Miles on Movies

Ghost Rider

reviewed by R. Miles Mendenhall

Nicholas Cage revels in this schlock camp exercise in Bike Porn with a lowbrow cultural motif. It has moments of humor and also much painfully obvious dialogue. Based on a comic book, it feels it. So it is essentially a cartoon for kids of all ages. If you’re looking for a mindless, popcorn mixed genre thriller, this may provide some amusement. If you’re a religious watcher of OCC Bikes, then the loving close-ups of tail pipes and wheel assemblies may give you pleasure.

There are many dubious demonological claims, which serve as tenuous scaffolding for your standard thriller / action fight scenes. Nice use of the four elements as identities for the son of Mephistopheles and his sidekicks. I did like the classic iconography of the crossroads, where deals with the Devil always seem to be made.

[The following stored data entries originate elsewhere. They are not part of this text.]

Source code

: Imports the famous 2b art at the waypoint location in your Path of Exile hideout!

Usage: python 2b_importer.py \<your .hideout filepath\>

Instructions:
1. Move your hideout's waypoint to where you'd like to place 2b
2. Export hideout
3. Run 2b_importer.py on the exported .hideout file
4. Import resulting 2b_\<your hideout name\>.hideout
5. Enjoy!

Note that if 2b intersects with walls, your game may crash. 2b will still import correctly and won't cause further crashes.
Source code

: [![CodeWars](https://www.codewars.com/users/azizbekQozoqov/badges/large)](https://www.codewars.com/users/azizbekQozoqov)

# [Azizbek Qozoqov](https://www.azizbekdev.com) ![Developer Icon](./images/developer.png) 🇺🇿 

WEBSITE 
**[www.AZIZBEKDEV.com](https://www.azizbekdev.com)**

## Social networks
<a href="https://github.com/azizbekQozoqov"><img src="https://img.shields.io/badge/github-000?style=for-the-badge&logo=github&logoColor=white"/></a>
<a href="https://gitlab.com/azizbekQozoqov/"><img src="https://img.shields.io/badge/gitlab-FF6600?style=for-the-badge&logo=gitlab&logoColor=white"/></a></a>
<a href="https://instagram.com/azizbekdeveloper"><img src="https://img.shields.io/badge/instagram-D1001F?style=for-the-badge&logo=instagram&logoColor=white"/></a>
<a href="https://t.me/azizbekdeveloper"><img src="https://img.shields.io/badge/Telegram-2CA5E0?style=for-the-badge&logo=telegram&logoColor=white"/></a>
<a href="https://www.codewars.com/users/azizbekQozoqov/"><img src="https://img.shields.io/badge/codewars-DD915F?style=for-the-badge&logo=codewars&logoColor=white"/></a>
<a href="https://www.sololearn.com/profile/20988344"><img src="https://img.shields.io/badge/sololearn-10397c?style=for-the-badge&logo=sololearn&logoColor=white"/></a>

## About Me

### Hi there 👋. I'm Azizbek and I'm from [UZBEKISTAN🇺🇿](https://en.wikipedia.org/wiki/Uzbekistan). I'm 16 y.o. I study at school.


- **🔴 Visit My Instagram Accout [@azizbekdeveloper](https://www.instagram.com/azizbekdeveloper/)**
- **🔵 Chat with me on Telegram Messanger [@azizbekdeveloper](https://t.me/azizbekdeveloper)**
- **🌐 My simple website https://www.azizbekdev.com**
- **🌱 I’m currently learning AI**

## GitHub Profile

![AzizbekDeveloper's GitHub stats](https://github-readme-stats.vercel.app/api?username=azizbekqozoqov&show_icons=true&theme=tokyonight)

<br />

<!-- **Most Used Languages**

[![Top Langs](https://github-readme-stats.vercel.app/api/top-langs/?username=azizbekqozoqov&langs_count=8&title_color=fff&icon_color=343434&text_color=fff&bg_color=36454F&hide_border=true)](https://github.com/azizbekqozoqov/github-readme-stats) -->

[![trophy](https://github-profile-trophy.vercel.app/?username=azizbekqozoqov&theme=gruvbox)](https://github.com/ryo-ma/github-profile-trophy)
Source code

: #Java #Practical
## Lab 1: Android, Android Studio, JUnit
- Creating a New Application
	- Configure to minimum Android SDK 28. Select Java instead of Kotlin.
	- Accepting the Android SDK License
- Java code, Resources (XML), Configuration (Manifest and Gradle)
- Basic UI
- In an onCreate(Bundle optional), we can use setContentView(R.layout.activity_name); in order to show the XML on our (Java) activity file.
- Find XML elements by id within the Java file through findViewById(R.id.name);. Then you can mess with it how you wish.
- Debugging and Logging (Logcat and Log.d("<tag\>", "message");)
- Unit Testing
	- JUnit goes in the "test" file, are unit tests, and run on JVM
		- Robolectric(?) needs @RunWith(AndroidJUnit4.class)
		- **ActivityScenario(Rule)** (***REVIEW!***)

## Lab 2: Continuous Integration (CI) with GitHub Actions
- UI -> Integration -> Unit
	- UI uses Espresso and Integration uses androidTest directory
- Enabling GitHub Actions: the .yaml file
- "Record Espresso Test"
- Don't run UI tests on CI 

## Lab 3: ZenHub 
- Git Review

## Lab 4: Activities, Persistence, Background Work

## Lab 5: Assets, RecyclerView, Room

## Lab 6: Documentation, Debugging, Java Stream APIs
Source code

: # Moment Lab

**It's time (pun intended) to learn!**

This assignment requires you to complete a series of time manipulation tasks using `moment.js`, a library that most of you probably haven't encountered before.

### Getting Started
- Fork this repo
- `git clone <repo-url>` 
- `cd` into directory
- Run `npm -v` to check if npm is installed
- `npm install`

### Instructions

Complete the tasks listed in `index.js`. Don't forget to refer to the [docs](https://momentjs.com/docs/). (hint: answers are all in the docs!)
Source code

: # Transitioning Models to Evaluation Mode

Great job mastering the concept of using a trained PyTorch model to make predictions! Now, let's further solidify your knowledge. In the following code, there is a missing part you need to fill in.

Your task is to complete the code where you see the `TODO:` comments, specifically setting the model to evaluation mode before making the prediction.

Do stadium crowds thrill at daredevil motorcyclists jumping over semi-trucks and whatnot? I suppose. Are these stunt men for the masses heroes? Perhaps. But the world of Monster Trucks and stadium shows is foreign to me and as shown here seems more cliché than heightened reality.

Nick, via his character Johnny Blaze, does his best to channel Evel Knievel and the “King”. The latter pretty much as he did in David Lynch’s  “Wild At Heart” (1990). Whatever happened to the fine actor who appeared in “Birdie”? Sam Elliot does his crusty cowboy loner bit, spitting chaw juice and all. Eva Mendes plays the love interest bombshell with entertaining skintight dresses. Mark Steven Johnson writes and directs another flawed comic book adaptation. (“Daredevil”, Executive Producer of “Elektra”)

There is no actual mention of the socioeconomic tensions involved when a honky Texas ranch boy is in love with a hot Latina in what appears to be a mythic era of Western small town utopia. The ironic reversal being that her (never seen) father considers the boyfriend’s white trash carny status not good enough for his daughter. Not that any father, no matter his background, wouldn’t. Perhaps the racial divide between Mexican-Americans and the dominant white culture of Texas has been erased. I haven’t been to the State where I was born, and where my mother was raised, in over thirty years. But I doubt those divisions have been erased in the way this film implies. Ojala that they were.

This has all the elements of a Disney ride: superficial meaning, a few thrills, and denatured cultural imperialism.

Other than the tie-in at the end to the song “Ghost Riders In The Sky”, I don’t know why his hero/anti-hero character isn’t called  “Flaming Skull Rider”. If you’re into fluff, this might work for you.